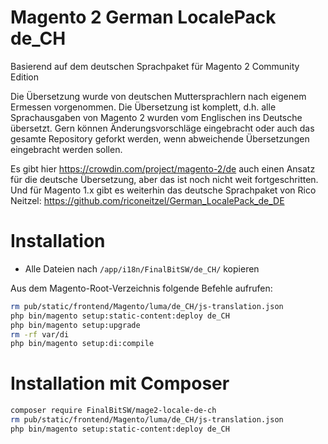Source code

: # Magento 2 German LocalePack de_CH

Basierend auf dem deutschen Sprachpaket für Magento 2 Community Edition

Die Übersetzung wurde von deutschen Muttersprachlern nach eigenem Ermessen vorgenommen. Die Übersetzung ist komplett, d.h. alle Sprachausgaben von Magento 2 wurden vom Englischen ins Deutsche übersetzt. Gern können Änderungsvorschläge eingebracht oder auch das gesamte Repository geforkt werden, wenn abweichende Übersetzungen eingebracht werden sollen.

Es gibt hier https://crowdin.com/project/magento-2/de auch einen Ansatz für die deutsche Übersetzung, aber das ist noch nicht weit fortgeschritten. 
Und für Magento 1.x gibt es weiterhin das deutsche Sprachpaket von Rico Neitzel: https://github.com/riconeitzel/German_LocalePack_de_DE

# Installation
 - Alle Dateien nach `/app/i18n/FinalBitSW/de_CH/` kopieren

Aus dem Magento-Root-Verzeichnis folgende Befehle aufrufen:
```bash
rm pub/static/frontend/Magento/luma/de_CH/js-translation.json
php bin/magento setup:static-content:deploy de_CH
php bin/magento setup:upgrade
rm -rf var/di
php bin/magento setup:di:compile
```

# Installation mit Composer
```bash
composer require FinalBitSW/mage2-locale-de-ch
rm pub/static/frontend/Magento/luma/de_CH/js-translation.json
php bin/magento setup:static-content:deploy de_CH
```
:::::
Task objective:
Leave the pictures out and output exactly the lines above, from the start of the listing through the line with "Die Übersetzung wurde".

Reply:
Source code

: # Magento 2 German LocalePack de_CH

Basierend auf dem deutschen Sprachpaket für Magento 2 Community Edition

Die Übersetzung wurde von deutschen Muttersprachlern nach eigenem Ermessen vorgenommen. Die Übersetzung ist komplett, d.h. alle Sprachausgaben von Magento 2 wurden vom Englischen ins Deutsche übersetzt. Gern können Änderungsvorschläge eingebracht oder auch das gesamte Repository geforkt werden, wenn abweichende Übersetzungen eingebracht werden sollen.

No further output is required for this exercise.